The Apple AR Train

Yesterday Apple kicked off its annual World Wide Developer’s Conference (WWDC), and the keynote held some big surprises for its ARKit platform.

Among other improvements, ARKit 2 will hold the following new functionality:

3D object detection
Persistent experiences
Shared experiences

Now, we’ve all been hearing about the ARCloud lately, with companies like Google pushing their services at this year’s Google I/O, as well as smaller startups like 6D.ai, and Placenote trying to wedge themselves into the space as the authoritative platform. Apple, in the last few years, has been working silently (normal modus operandi) to first create a framework for detecting surfaces, and now, for detecting objects, serializing, and sharing the recognized world. Let’s take a closer look at each of these new features.

Detecting Objects

As Lego demonstrated in the keynote, ARKit is now able to detect physical objects. The way that this is done is by initially training the model (as in machine learning model, not 3D model) presumably using the Vision and Machine Learning facilities that Apple has developed under the hood. The object that is to be detected is first analyzed by pointing your phone camera at it, and moving all around the areas that are to be recognized. This allows the framework to analyze and save the feature points that it finds on your object. The framework is then able to recognize the same feature points in a different session by comparing the two datasets.

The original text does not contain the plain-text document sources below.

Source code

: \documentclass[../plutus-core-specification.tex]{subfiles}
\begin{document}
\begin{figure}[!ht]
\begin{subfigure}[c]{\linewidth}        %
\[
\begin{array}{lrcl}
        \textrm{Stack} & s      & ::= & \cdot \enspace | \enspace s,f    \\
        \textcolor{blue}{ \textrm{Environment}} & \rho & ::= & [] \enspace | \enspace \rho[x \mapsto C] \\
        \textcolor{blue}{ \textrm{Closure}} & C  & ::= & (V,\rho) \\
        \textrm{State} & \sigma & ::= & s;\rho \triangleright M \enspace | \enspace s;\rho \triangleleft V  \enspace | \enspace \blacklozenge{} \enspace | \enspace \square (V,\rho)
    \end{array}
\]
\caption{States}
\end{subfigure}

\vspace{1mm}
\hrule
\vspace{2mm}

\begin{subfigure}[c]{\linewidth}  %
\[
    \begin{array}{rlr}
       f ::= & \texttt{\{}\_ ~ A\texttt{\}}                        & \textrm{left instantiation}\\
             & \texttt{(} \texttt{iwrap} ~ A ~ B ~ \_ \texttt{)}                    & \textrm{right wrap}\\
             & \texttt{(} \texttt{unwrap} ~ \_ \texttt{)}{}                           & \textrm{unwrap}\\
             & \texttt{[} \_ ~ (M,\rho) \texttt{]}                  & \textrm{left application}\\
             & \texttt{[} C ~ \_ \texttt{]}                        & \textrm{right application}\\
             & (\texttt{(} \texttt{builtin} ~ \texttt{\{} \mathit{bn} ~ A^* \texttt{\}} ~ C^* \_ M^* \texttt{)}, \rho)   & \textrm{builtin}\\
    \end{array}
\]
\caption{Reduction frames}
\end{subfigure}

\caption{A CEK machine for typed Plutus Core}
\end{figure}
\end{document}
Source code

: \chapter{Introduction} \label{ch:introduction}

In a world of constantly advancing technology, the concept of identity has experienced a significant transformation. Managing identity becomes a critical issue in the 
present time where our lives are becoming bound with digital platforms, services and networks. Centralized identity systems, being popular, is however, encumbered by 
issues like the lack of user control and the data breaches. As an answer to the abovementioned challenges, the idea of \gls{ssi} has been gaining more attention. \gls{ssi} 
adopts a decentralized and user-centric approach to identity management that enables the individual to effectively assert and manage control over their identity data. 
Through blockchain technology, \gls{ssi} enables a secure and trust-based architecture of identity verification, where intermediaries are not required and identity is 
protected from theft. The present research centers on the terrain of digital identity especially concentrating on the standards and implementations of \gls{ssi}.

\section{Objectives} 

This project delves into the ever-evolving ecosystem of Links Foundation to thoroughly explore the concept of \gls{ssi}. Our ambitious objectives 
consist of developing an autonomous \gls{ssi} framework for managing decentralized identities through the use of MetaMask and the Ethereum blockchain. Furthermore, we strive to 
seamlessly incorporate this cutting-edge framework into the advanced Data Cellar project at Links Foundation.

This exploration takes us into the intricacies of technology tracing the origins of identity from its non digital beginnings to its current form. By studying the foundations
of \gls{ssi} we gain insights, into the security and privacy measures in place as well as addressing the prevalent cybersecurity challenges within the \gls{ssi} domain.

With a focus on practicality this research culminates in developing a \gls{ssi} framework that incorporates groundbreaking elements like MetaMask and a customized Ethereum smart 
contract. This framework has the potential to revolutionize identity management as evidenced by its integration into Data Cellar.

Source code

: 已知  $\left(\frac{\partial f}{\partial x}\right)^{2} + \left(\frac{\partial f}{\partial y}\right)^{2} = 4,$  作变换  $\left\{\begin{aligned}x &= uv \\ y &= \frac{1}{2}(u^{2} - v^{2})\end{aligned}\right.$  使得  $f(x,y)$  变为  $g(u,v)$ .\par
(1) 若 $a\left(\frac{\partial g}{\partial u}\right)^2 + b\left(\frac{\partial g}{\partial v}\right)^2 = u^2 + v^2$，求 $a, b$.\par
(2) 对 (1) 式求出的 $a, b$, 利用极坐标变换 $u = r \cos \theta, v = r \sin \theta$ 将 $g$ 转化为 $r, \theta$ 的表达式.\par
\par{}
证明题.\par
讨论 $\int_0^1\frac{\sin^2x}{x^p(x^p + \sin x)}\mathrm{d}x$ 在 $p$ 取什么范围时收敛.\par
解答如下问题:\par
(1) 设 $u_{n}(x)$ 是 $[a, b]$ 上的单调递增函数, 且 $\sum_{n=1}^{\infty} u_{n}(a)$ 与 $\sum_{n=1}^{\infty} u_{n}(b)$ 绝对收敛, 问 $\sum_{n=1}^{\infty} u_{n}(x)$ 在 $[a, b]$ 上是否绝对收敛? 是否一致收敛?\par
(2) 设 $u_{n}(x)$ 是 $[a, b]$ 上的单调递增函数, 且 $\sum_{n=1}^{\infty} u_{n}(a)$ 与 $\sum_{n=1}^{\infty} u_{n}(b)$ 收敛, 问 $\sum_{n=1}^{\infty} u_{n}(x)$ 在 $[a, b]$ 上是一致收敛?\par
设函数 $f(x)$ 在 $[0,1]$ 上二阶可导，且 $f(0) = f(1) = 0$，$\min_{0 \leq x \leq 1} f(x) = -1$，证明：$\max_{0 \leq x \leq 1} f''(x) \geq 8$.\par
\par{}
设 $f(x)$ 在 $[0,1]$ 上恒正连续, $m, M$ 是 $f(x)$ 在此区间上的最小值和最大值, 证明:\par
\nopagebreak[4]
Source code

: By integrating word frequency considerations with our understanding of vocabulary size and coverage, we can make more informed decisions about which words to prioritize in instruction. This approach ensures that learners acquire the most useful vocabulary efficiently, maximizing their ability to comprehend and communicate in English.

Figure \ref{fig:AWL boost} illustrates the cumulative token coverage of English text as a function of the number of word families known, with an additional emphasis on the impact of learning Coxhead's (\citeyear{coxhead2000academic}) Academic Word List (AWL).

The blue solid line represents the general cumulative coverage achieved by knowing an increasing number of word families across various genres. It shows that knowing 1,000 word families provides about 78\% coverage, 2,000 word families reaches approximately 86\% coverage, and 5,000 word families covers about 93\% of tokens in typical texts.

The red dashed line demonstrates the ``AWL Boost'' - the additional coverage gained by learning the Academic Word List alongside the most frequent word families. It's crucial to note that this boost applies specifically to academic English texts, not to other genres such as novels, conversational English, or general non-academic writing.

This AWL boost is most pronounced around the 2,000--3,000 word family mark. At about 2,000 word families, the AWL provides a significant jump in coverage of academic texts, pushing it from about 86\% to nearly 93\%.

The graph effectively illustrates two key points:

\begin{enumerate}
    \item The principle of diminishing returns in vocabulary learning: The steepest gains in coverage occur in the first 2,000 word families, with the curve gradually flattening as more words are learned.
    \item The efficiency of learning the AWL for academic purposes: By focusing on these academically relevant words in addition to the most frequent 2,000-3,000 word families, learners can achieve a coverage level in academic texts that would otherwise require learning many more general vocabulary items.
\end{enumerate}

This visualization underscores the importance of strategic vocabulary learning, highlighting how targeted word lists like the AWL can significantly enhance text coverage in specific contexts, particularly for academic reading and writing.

Interacting in the same world

To train the machine learning model, Apple is providing the source code to a full-featured app that they wrote to simplify the process of scanning the object. From there, the process is simple. Load the model into your app, start an object detection session and when the object is detected, you’re given the proper transforms for laying out your world around the object.

Virtual content overlaid on top of real object

Persistent Experiences

Along with the new detection capabilities, the major feature is the ability to persist the recognized world. That is, once you detect enough feature points in the area that you’re scanning, you’re able to save the data that describes the world. You can then reload the world, not just in the same device, but any other device as well, allowing for a quick startup when looking at the same area at a later time.

Save a world map when your app becomes inactive, then restore it the next time your app launches in the same physical environment. -Apple ARKit docs

This is a really important feature. This allows for serializing the current scene, feature points and anchors in all, making restarting a session nearly instantaneous. This is also used with the shared experience functionality, whereby the same world can be scanned once and used by multiple users, as described in the next section.

Shared Experiences

I’m currently writing this while watching a match between two conference-goers in a game that Apple created to showcase multiuser AR. SwiftShot is a take on a tower battle, where each player has to knock down the other’s towers using AR slingshots that they are controlling with iPads. The players are on each side of a large wooden table, which is holding the virtual content. The match is simulcast via a third iPad that a staff member is holding, acting as the camera person. There is a large television showing the match, which includes the players and the virtual content. The play area is rock solid on the table, showing the advanced tracking capabilities of ARKit.

Craig Federighi on shared AR experiences

This is a great example of a virtual world being shared by multiple participants. They are both seeing the same world, watching their actions affect the scene objects in realtime. This opens up amazing new possibilities for games and experiences, including being able to collaborate and work on the same subject together.

With two devices tracking the same world map, you can build a networked experience where both users can see and interact with the same virtual content. -Apple ARKit docs

What all this means

Apple came out of nowhere with ARKit, and they are quickly iterating on the framework, even going as far as updating to ARKit 1.5 during an iOS point release, which included static image and vertical plane detection.

“Simply put, we believe augmented reality is going to change the way we use technology forever,” — Apple CEO, Tim Cook

With ARKit 2.0 they raising the bar and moving quicker than some startups, releasing technology that may render many of them obsolete even before they launch. This train seems unstoppable, with Apple making cohesive frameworks that open up new possibilities for developers to create amazing experiences.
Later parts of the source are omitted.